A C3N4/Bi2WO6 organic–inorganic hybrid photocatalyst with a high visible-light-driven photocatalytic activity

• Published in: Journal of materials research Vol. 31; no. 6; pp. 713 - 720
• Main Authors: Wang, Meng, Fang, Minghao, Tang, Chao, Zhang, Lina, Huang, Zhaohui, Liu, Yan'gai, Wu, Xiaowen
• Format: Journal Article
• Language: English
• Published: New York, USA Cambridge University Press 28.03.2016; Springer International Publishing; Springer Nature B.V
• Subjects: Applied and Technical Physics; Biomaterials; Crystal structure; Diffraction; Fourier transforms; Inorganic Chemistry; Light; Materials Engineering; Materials research; Materials Science; Nanoparticles; Nanotechnology; Photocatalysis; Pollutants; Scanning electron microscopy; Spectrum analysis; Temperature; C3N4; photocatalyst; Bi2WO6; heterojunction
• ISSN: 0884-2914; 2044-5326
• DOI: 10.1557/jmr.2016.72

C3N4/Bi2WO6 heterojunction photocatalysts were successfully synthesized using consecutive hydrothermal and calcination processes. These photocatalysts were characterized using x-ray diffraction, scanning electron microscopy, transmission electron microscopy, ultraviolet-visible diffuse reflectance spectroscopy, x-ray photoelectron spectroscopy, and photoluminescence measurements. The results of these measurements indicated that the Bi2WO6 nanoparticles were approximately 30–50 nm and uniformly distributed on the surface of C3N4 lamellar structures.

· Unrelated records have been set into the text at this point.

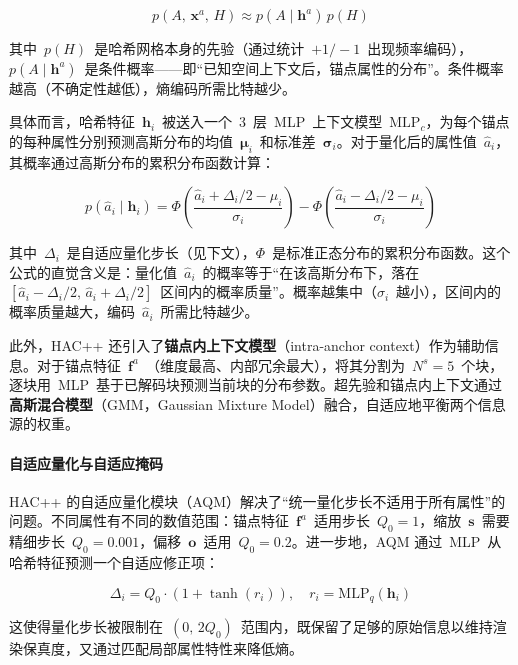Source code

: \begin{equation}
p(A,\, \mathbf{x}^a,\, H) \approx p(A \mid \mathbf{h}^a)\, p(H)
\end{equation}

其中~$p(H)$~是哈希网格本身的先验（通过统计~$+1/-1$~出现频率编码），$p(A \mid \mathbf{h}^a)$~是条件概率——即``已知空间上下文后，锚点属性的分布''。条件概率越高（不确定性越低），熵编码所需比特越少。

具体而言，哈希特征~$\mathbf{h}_i$~被送入一个~3~层~MLP~上下文模型~$\text{MLP}_c$，为每个锚点的每种属性分别预测高斯分布的均值~$\boldsymbol{\mu}_i$~和标准差~$\boldsymbol{\sigma}_i$。对于量化后的属性值~$\hat{a}_i$，其概率通过高斯分布的累积分布函数计算：

\begin{equation}
p(\hat{a}_i \mid \mathbf{h}_i) = \Phi\!\left(\frac{\hat{a}_i + \Delta_i/2 - \mu_i}{\sigma_i}\right) - \Phi\!\left(\frac{\hat{a}_i - \Delta_i/2 - \mu_i}{\sigma_i}\right)
\end{equation}

其中~$\Delta_i$~是自适应量化步长（见下文），$\Phi$~是标准正态分布的累积分布函数。这个公式的直觉含义是：量化值~$\hat{a}_i$~的概率等于``在该高斯分布下，落在~$[\hat{a}_i - \Delta_i/2,\, \hat{a}_i + \Delta_i/2]$~区间内的概率质量''。概率越集中（$\sigma_i$~越小），区间内的概率质量越大，编码~$\hat{a}_i$~所需比特越少。

此外，HAC++ 还引入了\textbf{锚点内上下文模型}（intra-anchor context）作为辅助信息。对于锚点特征~$\mathbf{f}^a$~（维度最高、内部冗余最大），将其分割为~$N^s=5$~个块，逐块用~MLP~基于已解码块预测当前块的分布参数。超先验和锚点内上下文通过\textbf{高斯混合模型}（GMM，Gaussian Mixture Model）融合，自适应地平衡两个信息源的权重。

\paragraph{自适应量化与自适应掩码}

HAC++ 的自适应量化模块（AQM）解决了``统一量化步长不适用于所有属性''的问题。不同属性有不同的数值范围：锚点特征~$\mathbf{f}^a$~适用步长~$Q_0=1$，缩放~$\mathbf{s}$~需要精细步长~$Q_0=0.001$，偏移~$\mathbf{o}$~适用~$Q_0=0.2$。进一步地，AQM 通过~MLP~从哈希特征预测一个自适应修正项：

\begin{equation}
\Delta_i = Q_0 \cdot (1 + \tanh(r_i)), \quad r_i = \text{MLP}_q(\mathbf{h}_i)
\end{equation}

这使得量化步长被限制在~$(0,\, 2Q_0)$~范围内，既保留了足够的原始信息以维持渲染保真度，又通过匹配局部属性特性来降低熵。

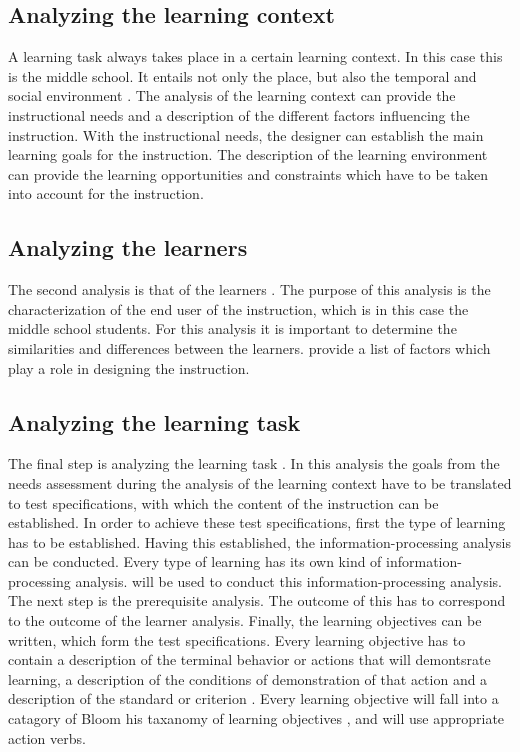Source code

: \documentclass[12pt]{report} %
\begin{document}
\subsection{Analyzing the learning context}

A learning task always takes place in a certain learning context. In this case this is the middle school. It entails not only the place, but also the temporal and social environment \cite{smithragan}. The analysis of the learning context can provide the instructional needs and a description of the different factors influencing the instruction. With the instructional needs, the designer can establish the main learning goals for the instruction. The description of the learning environment can provide the learning opportunities and constraints which have to be taken into account for the instruction.

\subsection{Analyzing the learners}

The second analysis is that of the learners \cite{smithragan}. The purpose of this analysis is the characterization of the end user of the instruction, which is in this case the middle school students. For this analysis it is important to determine the similarities and differences between the learners.  provide a list of factors which play a role in designing the instruction.

\subsection{Analyzing the learning task}

The final step is analyzing the learning task \cite{smithragan}. In this analysis the goals from the needs assessment during the analysis of the learning context have to be translated to test specifications, with which the content of the instruction can be established. In order to achieve these test specifications, first the type of learning has to be established. Having this established, the information-processing analysis can be conducted. Every type of learning has its own kind of information-processing analysis.  will be used to conduct this information-processing analysis. The next step is the prerequisite analysis. The outcome of this has to correspond to the outcome of the learner analysis. Finally, the learning objectives can be written, which form the test specifications. Every learning objective has to contain a description of the terminal behavior or actions that will demontsrate learning, a description of the conditions of demonstration of that action and a description of the standard or criterion \cite{smithragan}. Every learning objective will fall into a catagory of Bloom his taxanomy of learning objectives \cite{bloom}, and will use appropriate action verbs.
\end{document}
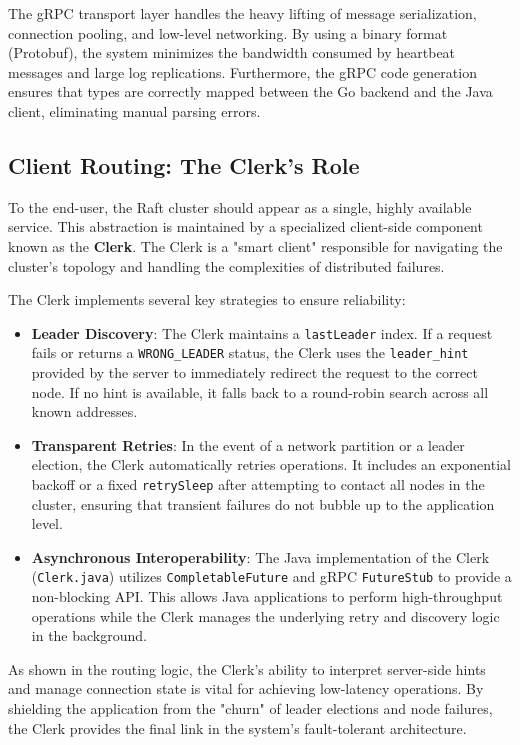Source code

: The gRPC transport layer handles the heavy lifting of message serialization, connection pooling, and low-level networking. By using a binary format (Protobuf), the system minimizes the bandwidth consumed by heartbeat messages and large log replications. Furthermore, the gRPC code generation ensures that types are correctly mapped between the Go backend and the Java client, eliminating manual parsing errors.

\subsection{Client Routing: The Clerk's Role}
To the end-user, the Raft cluster should appear as a single, highly available service. This abstraction is maintained by a specialized client-side component known as the \textbf{Clerk}. The Clerk is a "smart client" responsible for navigating the cluster's topology and handling the complexities of distributed failures.

The Clerk implements several key strategies to ensure reliability:
\begin{itemize}
    \item \textbf{Leader Discovery}: The Clerk maintains a \texttt{lastLeader} index. If a request fails or returns a \texttt{WRONG\_LEADER} status, the Clerk uses the \texttt{leader\_hint} provided by the server to immediately redirect the request to the correct node. If no hint is available, it falls back to a round-robin search across all known addresses.
    \item \textbf{Transparent Retries}: In the event of a network partition or a leader election, the Clerk automatically retries operations. It includes an exponential backoff or a fixed \texttt{retrySleep} after attempting to contact all nodes in the cluster, ensuring that transient failures do not bubble up to the application level.
    \item \textbf{Asynchronous Interoperability}: The Java implementation of the Clerk (\texttt{Clerk.java}) utilizes \texttt{CompletableFuture} and gRPC \texttt{FutureStub} to provide a non-blocking API. This allows Java applications to perform high-throughput operations while the Clerk manages the underlying retry and discovery logic in the background.
\end{itemize}


As shown in the routing logic, the Clerk's ability to interpret server-side hints and manage connection state is vital for achieving low-latency operations. By shielding the application from the "churn" of leader elections and node failures, the Clerk provides the final link in the system's fault-tolerant architecture.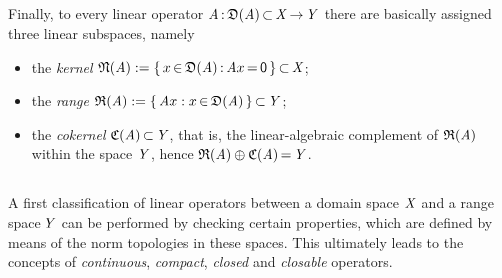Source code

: \documentclass[11pt,twoside]{article}
\begin{document}
\subparagraph{} %
Finally,
to every linear operator $\mathit{A} {\,:\,} \mathfrak{D}(\mathit{A}) {\,\subset\,} \mathit{X} {\,\to\,} \mathit{Y}$
there are basically assigned three linear subspaces,
namely

\begin{itemize}[leftmargin=4mm]
\item[1.]
the \textit{kernel} $\mathfrak{N}(\mathit{A}) :=
\{\,x {\,\in\,} \mathfrak{D}(\mathit{A}) {\,:\,} \mathit{A} x {\,=\,} {\mathsf{0}}\,\} {\,\subset\,} \mathit{X}$;

\item[2.]
the \textit{range} $\mathfrak{R}(\mathit{A}) :=
\{\, \mathit{A} x: x {\,\in\,} \mathfrak{D}(\mathit{A})\,\} {\,\subset\,} \mathit{Y}$;

\item[3.]
the \textit{cokernel} $\mathfrak{C}{(\mathit{A})} {\,\subset\,} \mathit{Y}$,
that is,
the linear-algebraic complement of $\mathfrak{R}(\mathit{A})$ within the space $\mathit{Y}$,
hence
$\mathfrak{R}(\mathit{A}) \oplus \mathfrak{C}{(\mathit{A})} {\,=\,} \mathit{Y}$.
\end{itemize}

\subsection{} %
A first classification of linear operators
between a domain space $\mathit{X}$ and a range space\,$\mathit{Y}$
can be performed by checking certain properties,
which are defined by means of the norm topologies in these spaces.
This ultimately leads to the concepts of \textit{continuous}, \textit{compact},
\textit{closed} and \textit{closable} operators.
\end{document}
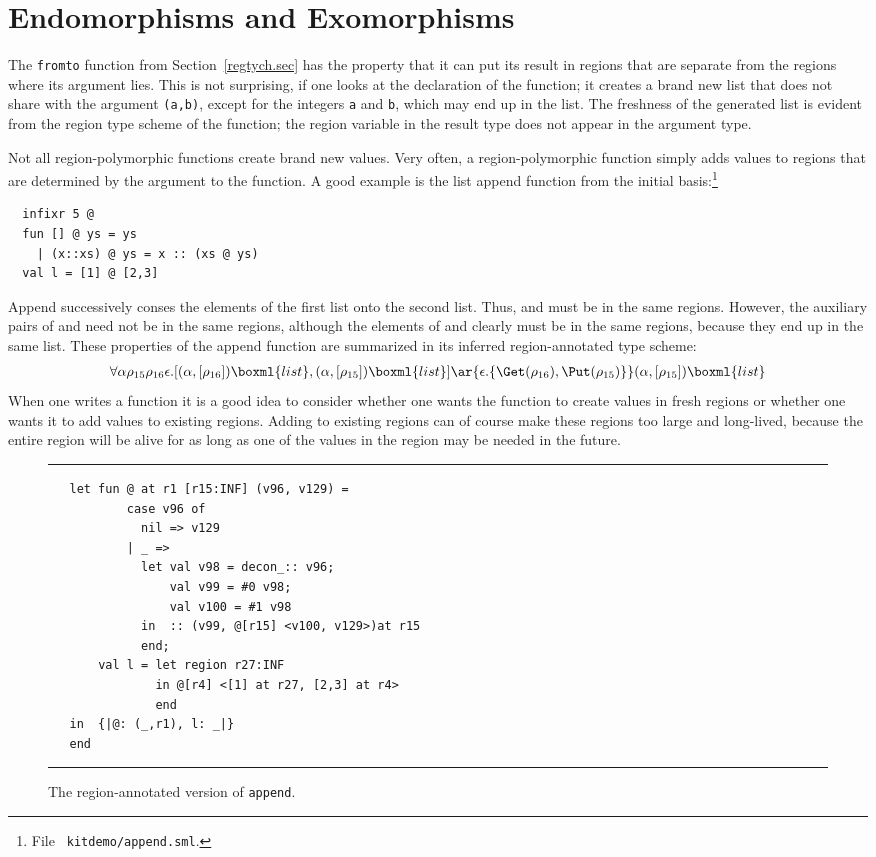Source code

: \documentclass[12pt]{book}
\begin{document}
\section{Endomorphisms and Exomorphisms}
The {\tt fromto} function from Section~\ref{regtych.sec} has the
property that it can put its result in regions that are separate from
the regions where its argument lies. This is not surprising, if one
looks at the declaration of the function; it creates a brand new list
that does not share with the argument {\tt (a,b)}, except for the
integers {\tt a} and {\tt b}, which may end up in the list.  The
freshness of the generated list is evident from the region type scheme
of the function; the region variable in the result type does not
appear in the argument type.

Not all region-polymorphic functions create brand new values. Very
often, a region-polymorphic function simply adds values to regions
that are determined by the argument to the function. A good example is
the list append function from the initial basis:\footnote{File {\tt
    kitdemo/append.sml}.}
\begin{verbatim}
  infixr 5 @
  fun [] @ ys = ys
    | (x::xs) @ ys = x :: (xs @ ys)
  val l = [1] @ [2,3]
\end{verbatim}
Append successively conses the elements of the first list onto the
second list.  Thus,  and  must be in the same
regions. However, the auxiliary pairs of  and 
need not be in the same regions, although the elements of 
and  clearly must be in the same regions, because they end
up in the same list. These properties of the append function 
are summarized in its inferred region-annotated type scheme:
$$\begin{array}{c}\forall\alpha\rho_{15}\rho_{16}\epsilon.
   [ (\alpha,[\rho_{16}])\boxml{list},
      (\alpha,[\rho_{15}])\boxml{list} ]
\ar{\epsilon.\{\Get(\rho_{16}),\Put(\rho_{15})\}} (\alpha,[\rho_{15}])\boxml{list}\end{array}
$$
When one writes a function it is a good idea to consider whether one
wants the function to create values in fresh regions or whether one
wants it to add values to existing regions.  Adding to existing
regions can of course make these regions too large and long-lived,
because the entire region will be alive for as long as one of the
values in the region may be needed in the future.

\begin{figure}[htb]
\hrule
\medskip
\begin{verbatim}
   let fun @ at r1 [r15:INF] (v96, v129) =
           case v96 of
             nil => v129
           | _ =>
             let val v98 = decon_:: v96;
                 val v99 = #0 v98;
                 val v100 = #1 v98
             in  :: (v99, @[r15] <v100, v129>)at r15
             end;
       val l = let region r27:INF
               in @[r4] <[1] at r27, [2,3] at r4>
               end
   in  {|@: (_,r1), l: _|}
   end
\end{verbatim}
\caption{The region-annotated version of {\tt append}.}
\medskip
\hrule
\label{append.fig}
\end{figure}
\end{document}
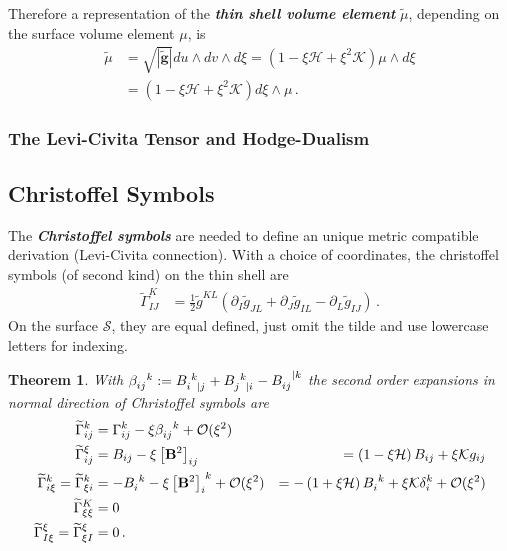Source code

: \documentclass[a4paper,11pt]{scrartcl}
\newcommand{\surf}{\mathcal{S}}
\newcommand{\landau}{\mathcal{O}}
\newcommand{\gb}{\mathbf{g}}
\newcommand{\tgb}{\tilde{\gb}}
\newcommand{\tg}{\tilde{g}}
\newcommand{\Bb}{\mathbf{B}}
\newcommand{\tch}[2]{\widetilde{\Gamma}_{#1}^{#2}}
\newcommand{\ch}[2]{\Gamma_{#1}^{#2}}
\newcommand{\meanc}{\mathcal{H}}
\newcommand{\gaussc}{\mathcal{K}}
\newcommand{\formPeriod}{\,\text{.}}
\newcommand{\newterm}[1]{\textbf{\textit{#1}}}
\newtheorem{theorem}{Theorem}
\begin{document}
  Therefore a representation of the \newterm{thin shell volume element} \( \tilde{\mu} \), depending on the surface volume element \( \mu \), is
  \begin{align}
    \tilde{\mu} &= \sqrt{\left| \tgb \right|} du\wedge dv \wedge d\xi
            = \left(  1 - \xi\meanc + \xi^{2}\gaussc\right)  \mu \wedge d\xi \\
                &= \left(  1 - \xi\meanc + \xi^{2}\gaussc\right)  d\xi \wedge \mu \formPeriod
  \end{align}

\subsubsection{The Levi-Civita Tensor and Hodge-Dualism}

\subsection{Christoffel Symbols}
  The \newterm{Christoffel symbols} are needed to define an unique metric compatible derivation (Levi-Civita connection).
  With a choice of coordinates, the christoffel symbols (of second kind) on the thin shell are
  \begin{align}
    \tch{IJ}{K} &= \frac{1}{2} \tg^{KL}\left( \partial_{I}\tg_{JL} + \partial_{J}\tg_{IL} - \partial_{L}\tg_{IJ} \right)\formPeriod
  \end{align}
  On the surface \( \surf \), they are equal defined, just omit the tilde and use lowercase letters for indexing.
  \begin{theorem}
    With \( \tensor{\beta}{_{ij}^{k}} := \tensor{B}{_{i}^{k}_{|j}} +  \tensor{B}{_{j}^{k}_{|i}} - \tensor{B}{_{ij}^{|k}}\)
    the second order expansions in normal direction of Christoffel symbols are
    \begin{align}
      \tch{ij}{k} &= \ch{ij}{k} - \xi\tensor{\beta}{_{ij}^{k}} + \landau(\xi^{2})\\
      \tch{ij}{\xi} &= B_{ij} - \xi \left[ \Bb^{2} \right]_{ij} 
                          &= \left( 1 - \xi\meanc \right)B_{ij} + \xi\gaussc g_{ij}\\
      \tch{i\xi}{k} = \tch{\xi i}{k} &= -\tensor{B}{_{i}^{k}} - \xi\tensor{\left[ \Bb^{2} \right]}{_{i}^{k}} + \landau(\xi^{2})
                                        &= -\left( 1 + \xi\meanc \right)\tensor{B}{_{i}^{k}} + \xi\gaussc\delta_{i}^{k} + \landau(\xi^{2})\\
      \tch{\xi\xi}{K} &= 0 \\
      \tch{I\xi}{\xi} = \tch{\xi I}{\xi} &= 0 \formPeriod
    \end{align}
  \end{theorem}
\end{document}
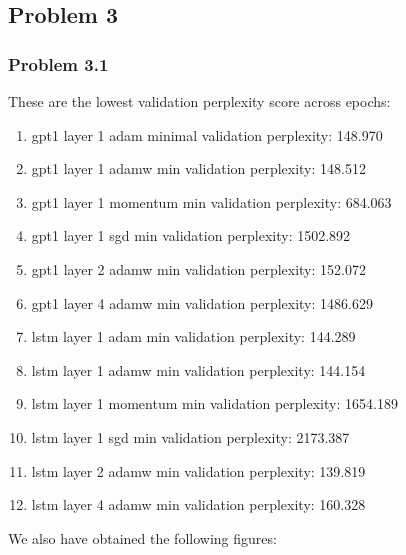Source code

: \documentclass[12pt]{article}
\theoremstyle{definition}
\begin{document}
\subsection*{Problem 3}
\subsubsection*{Problem 3.1}

These are the lowest validation perplexity score across epochs:
\begin{enumerate}
  \item gpt1 layer 1 adam minimal validation perplexity: 148.970
  \item gpt1 layer 1 adamw min validation perplexity: 148.512
  \item gpt1 layer 1 momentum min validation perplexity: 684.063
  \item gpt1 layer 1 sgd min validation perplexity: 1502.892
  \item gpt1 layer 2 adamw min validation perplexity: 152.072
  \item gpt1 layer 4 adamw min validation perplexity: 1486.629
  \item lstm layer 1 adam min validation perplexity: 144.289
  \item lstm layer 1 adamw min validation perplexity: 144.154
  \item lstm layer 1 momentum min validation perplexity: 1654.189
  \item lstm layer 1 sgd min validation perplexity: 2173.387
  \item lstm layer 2 adamw min validation perplexity: 139.819
  \item lstm layer 4 adamw min validation perplexity: 160.328
\end{enumerate}

We also have obtained the following figures:
\end{document}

The 20% C3N4/Bi2WO6 displayed enhanced visible-light absorption from 432 nm to 468 nm. Photocatalytic tests also revealed that the 20% C3N4/Bi2WO6 photocatalyst exhibited significantly enhanced photocatalytic activity compared to that of pure C3N4 and Bi2WO6 under irradiation by visible light (λ > 420 nm). Furthermore, the excellent photocatalytic efficiency of the 20% C3N4/Bi2WO6 photocatalyst was determined to be related to the formation of C3N4/Bi2WO6 heterojunctions, and their presence was found to be generally beneficial for the separation of photogenerated electron–hole pairs.